Although Balfa chose the fiddle as his instrument, his four brothers were encouraged to participate by playing any instrument they wanted. Young Dewey began learning songs from his father when he was about 13, but it was more difficult than he had expected. About his early fiddling days, he remembered, "My mama would say, 'It sounds like when you catch a cat by the tail. Get out of the house.' So I had to go in the barn."

Balfa said that, in addition to his father, several other musicians influenced him when he was young: J.B. Fusiler, Leo Soileau, Harry Choates, and even Bob Wills. On the weekends and for family gatherings, Dewey joined with his brothers to form a group they called The Balfa Brothers. During the 1940s, the band became very popular in the dance halls of southwestern Louisiana, and in the 1950s and '60s, its music continued to evolve.

In characterizing his distinctive Cajun fiddle style, Balfa said, "[My fiddling has] a lot of double-stops, a lot of drone, a lot of unisons. There's a lot of loneliness and a lot of hurt in Cajun fiddling in spite of the fact that the rhythm is, it's uptempo. The first fiddle would play the melody. The second fiddle would play like bar chords. He would keep the rhythm with the bow. They'd exchange a lot because from the time that there was the two fiddles and the triangle, then the accordion came, then the guitar came, then World War II came, so all these isolated Cajuns went into the service and heard other musics. Some of the changes I'm not crazy about, but I know that if something doesn't change, it doesn't grow, it doesn't stay alive."

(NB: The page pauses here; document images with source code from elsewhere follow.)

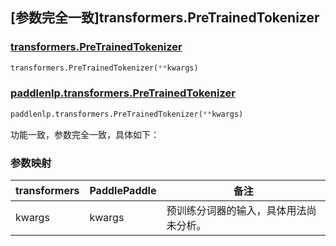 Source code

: ## [参数完全一致]transformers.PreTrainedTokenizer

### [transformers.PreTrainedTokenizer](https://hf-mirror.com/docs/transformers/v4.42.0/en/main_classes/tokenizer#transformers.PreTrainedTokenizer)

```python
transformers.PreTrainedTokenizer(**kwargs)
```

### [paddlenlp.transformers.PreTrainedTokenizer](https://github.com/PaddlePaddle/PaddleNLP/blob/e336e78c338d2514ee6c937982ce5d8c960b85ff/paddlenlp/transformers/tokenizer_utils.py#L881)

```python
paddlenlp.transformers.PreTrainedTokenizer(**kwargs)
```

功能一致，参数完全一致，具体如下：

### 参数映射

| transformers | PaddlePaddle | 备注                   |
| ------------ | ------------ | ---------------------- |
| kwargs       | kwargs       | 预训练分词器的输入，具体用法尚未分析。  |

In 1964, Balfa was invited to the Newport Folk Festival, where he played guitar as a last-minute replacement with Cajun accordionists Gladius Thibodeaux and Louis "Vinesse" Lejeune. Three years later, The Balfa Brothers band performed at the festival. These performances, Balfa said, had a profound effect upon him and inspired him to devote himself to the preservation of Cajun music. "We were brought up and told that this kind of music's sort of a bastard music," Balfa said. "And you play it for 17,000 people that gives you a standing ovation. It made me realize that no one is better, no music is better than the other music, but then that music is the universal language. It's who you are. I would like to think that I set the fire to the renaissance of Cajun music."

At home, Balfa worked as a bus driver for the Acadia Parish schools and owned a furniture store. In 1968, when the Council for the Development of French in Louisiana was created, he became actively involved in using music as a vehicle for teaching about Cajun culture. In the 1970s, Balfa helped to mount a sustained effort for cultural preservation. He was the host of a weekly Cajun music show on radio station KEUN in Eunice, Louisiana.

The Balfa Brothers played together until 1978, when Dewey's brothers Will and Rodney were killed in an automobile accident. Balfa continued to play, and Rodney Balfa's son Tony joined the group. In later years, Balfa also included his daughters in his band.